L’impegno delle mazziniane per l’emancipazione femminile. Il contributo di Elena Ballio

Graziella Gaballo
Novi Ligure, Joker, 136 pp., € 18,00

Anno di pubblicazione: 2018

Il saggio di Graziella Gaballo ha un doppio, importante merito sul piano storiografi- co: da una parte, quello di ricostruire il profilo politico di una figura del primo femminismo italiano, alla quale l’indagine storica non aveva ancora rivolto particolare attenzione; dall’altra, quello di aver proposto un ulteriore approfondimento in merito al ruolo svolto dal mazzinianesimo femminile nella fase di passaggio dalla stagione rivoluzionaria del Risorgimento alla nascita del primo movimento per l’emancipazione femminile. Elena Ballio, da questo punto di vista, appare come un personaggio emblematico, per quanto alcuni aspetti del suo percorso biografico e politico rimangano ancora non chiari, come segnala la stessa Gaballo.
Elena nasce nel 1847 (a Brescia, o a Roma secondo altre fonti) in una famiglia già idealmente orientata al mazzinianesimo; diviene maestra elementare frequentando la scuola normale ad Alessandria e all’età di vent’anni aderisce al Comitato per l’emancipazione delle donne italiane, sorto a Napoli proprio nel 1867. All’incrocio tra Risorgimento nazionale, sostegno alla causa democratica e battaglia per i diritti femminili si colloca questo primo comitato per l’emancipazione femminile dell’Italia contemporanea, che nella sua breve vita trovò corrispondenza tra i nomi più significativi del primo femminismo italiano delle origini: Anna Maria Mozzoni, Gualberta Alaide Beccari, Eleonora Burelli, Elvira Ostacchini e Giovanna Garcea. Quest’ultima dal 1865 era direttrice del primo periodico femminista d’Italia, «La Voce delle donne», mentre di lì a qualche mese Gualberta Beccari avrebbe dato vita al più importante giornale del movimento: il periodico «La Donna», cui Elena Ballio collaborò da subito.

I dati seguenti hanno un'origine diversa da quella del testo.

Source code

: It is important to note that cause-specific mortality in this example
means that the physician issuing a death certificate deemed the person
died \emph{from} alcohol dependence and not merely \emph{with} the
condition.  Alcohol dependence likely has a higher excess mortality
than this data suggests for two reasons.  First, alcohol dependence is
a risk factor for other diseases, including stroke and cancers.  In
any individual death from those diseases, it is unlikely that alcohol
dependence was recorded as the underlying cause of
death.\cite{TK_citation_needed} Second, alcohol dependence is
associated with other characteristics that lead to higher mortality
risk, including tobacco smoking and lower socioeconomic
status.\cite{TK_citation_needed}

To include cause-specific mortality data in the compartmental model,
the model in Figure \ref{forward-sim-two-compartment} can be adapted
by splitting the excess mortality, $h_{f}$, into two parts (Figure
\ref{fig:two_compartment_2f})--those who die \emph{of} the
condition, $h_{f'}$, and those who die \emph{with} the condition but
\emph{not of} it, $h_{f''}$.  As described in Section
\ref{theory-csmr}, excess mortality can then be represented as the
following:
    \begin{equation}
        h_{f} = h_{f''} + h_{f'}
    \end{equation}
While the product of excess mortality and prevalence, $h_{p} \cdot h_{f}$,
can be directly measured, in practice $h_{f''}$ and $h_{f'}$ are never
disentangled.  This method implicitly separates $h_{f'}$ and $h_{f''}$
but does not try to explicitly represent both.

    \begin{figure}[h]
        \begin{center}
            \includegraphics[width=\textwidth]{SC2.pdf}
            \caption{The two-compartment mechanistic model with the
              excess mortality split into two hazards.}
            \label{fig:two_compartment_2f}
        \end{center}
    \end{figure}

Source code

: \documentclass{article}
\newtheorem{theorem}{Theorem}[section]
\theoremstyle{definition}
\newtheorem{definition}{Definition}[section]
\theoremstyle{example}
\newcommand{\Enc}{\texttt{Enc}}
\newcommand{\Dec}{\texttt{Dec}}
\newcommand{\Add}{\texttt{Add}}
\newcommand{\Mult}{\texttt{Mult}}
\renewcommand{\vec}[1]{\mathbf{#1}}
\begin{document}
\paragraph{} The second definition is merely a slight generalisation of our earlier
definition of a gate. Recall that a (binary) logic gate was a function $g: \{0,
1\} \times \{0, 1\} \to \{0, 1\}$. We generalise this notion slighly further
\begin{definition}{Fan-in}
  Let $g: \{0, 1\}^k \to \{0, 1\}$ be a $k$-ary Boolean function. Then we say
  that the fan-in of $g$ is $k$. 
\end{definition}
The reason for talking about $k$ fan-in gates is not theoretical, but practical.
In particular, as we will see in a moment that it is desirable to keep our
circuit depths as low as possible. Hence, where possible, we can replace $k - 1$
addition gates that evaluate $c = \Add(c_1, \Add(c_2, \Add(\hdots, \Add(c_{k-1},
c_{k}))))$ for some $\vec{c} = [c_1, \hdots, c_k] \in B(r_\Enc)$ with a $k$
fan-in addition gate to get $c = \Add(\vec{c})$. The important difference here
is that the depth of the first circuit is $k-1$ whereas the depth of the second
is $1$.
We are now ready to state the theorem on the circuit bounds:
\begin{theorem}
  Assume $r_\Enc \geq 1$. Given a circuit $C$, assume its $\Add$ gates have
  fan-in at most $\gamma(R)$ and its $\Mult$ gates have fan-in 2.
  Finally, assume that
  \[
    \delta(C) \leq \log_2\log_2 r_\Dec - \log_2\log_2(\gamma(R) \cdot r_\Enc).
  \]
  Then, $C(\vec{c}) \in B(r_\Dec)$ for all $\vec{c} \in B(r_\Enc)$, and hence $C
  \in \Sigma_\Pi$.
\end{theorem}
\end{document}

In realtà lo studio di Gaballo non si sofferma su alcuni fattori divisivi all’interno del comitato, così come del mazzinianesimo femminile: Gualberta Beccari, ad esempio, che di questo comitato era una delle più illustri aderenti, mantenne un atteggiamento di riserva nei confronti dell’Anticoncilio e delle sue tesi, condividendo piuttosto il punto di vista spiritualista di Giorgina C. Saffi, nella convinzione che la critica alla tradizione religiosa cattolica non dovesse comportare un abbandono della fede.

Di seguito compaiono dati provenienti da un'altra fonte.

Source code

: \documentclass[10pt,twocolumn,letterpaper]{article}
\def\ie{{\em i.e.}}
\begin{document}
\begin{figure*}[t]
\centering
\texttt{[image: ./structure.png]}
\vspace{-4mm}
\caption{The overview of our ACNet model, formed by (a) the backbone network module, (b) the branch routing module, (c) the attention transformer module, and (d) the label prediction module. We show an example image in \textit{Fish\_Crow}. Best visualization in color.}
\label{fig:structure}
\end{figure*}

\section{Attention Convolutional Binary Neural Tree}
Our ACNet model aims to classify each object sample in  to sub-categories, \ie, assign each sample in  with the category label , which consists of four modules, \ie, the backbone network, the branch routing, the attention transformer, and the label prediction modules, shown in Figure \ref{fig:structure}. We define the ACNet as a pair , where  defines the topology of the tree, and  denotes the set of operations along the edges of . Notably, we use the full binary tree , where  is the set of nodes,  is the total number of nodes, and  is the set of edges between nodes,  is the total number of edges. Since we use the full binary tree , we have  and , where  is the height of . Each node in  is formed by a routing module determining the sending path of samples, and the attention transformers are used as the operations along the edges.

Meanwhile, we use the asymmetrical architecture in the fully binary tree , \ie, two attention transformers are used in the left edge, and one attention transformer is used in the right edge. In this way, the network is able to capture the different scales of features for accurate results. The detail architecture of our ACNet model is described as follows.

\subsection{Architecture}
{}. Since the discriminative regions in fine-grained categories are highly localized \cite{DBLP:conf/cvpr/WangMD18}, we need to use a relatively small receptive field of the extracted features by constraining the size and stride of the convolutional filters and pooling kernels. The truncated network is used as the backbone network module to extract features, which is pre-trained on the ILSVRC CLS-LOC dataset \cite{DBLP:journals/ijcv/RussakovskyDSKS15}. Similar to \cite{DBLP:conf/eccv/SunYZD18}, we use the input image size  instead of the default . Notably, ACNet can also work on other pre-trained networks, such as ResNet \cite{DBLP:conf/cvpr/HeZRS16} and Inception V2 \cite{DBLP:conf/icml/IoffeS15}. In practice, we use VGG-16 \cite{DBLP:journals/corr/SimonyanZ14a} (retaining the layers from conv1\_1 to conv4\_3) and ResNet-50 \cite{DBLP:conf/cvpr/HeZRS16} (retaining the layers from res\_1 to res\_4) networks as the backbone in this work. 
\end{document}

Un altro aspetto su cui la ricostruzione di Gaballo potrebbe essere ulteriormente approfondita riguarda l’interpretazione da dare alle tesi, condivise anche da Elena Ballio, sulla madre cittadina. Se è, infatti, indubbio che nella costruzione dello Stato nazionale la retorica sulla madre dei nuovi cittadini ebbe ampio spazio anche tra le forze di opposizione, ciò su cui resta da scavare riguarda le diverse declinazioni e ricadute di queste idee, tra la visione emancipativa delle esponenti radicali, da una parte, e la corrente prevalente che ne faceva un magmatico richiamo al ruolo materno, che conduceva a ribadire l’asimmetria di genere esistente.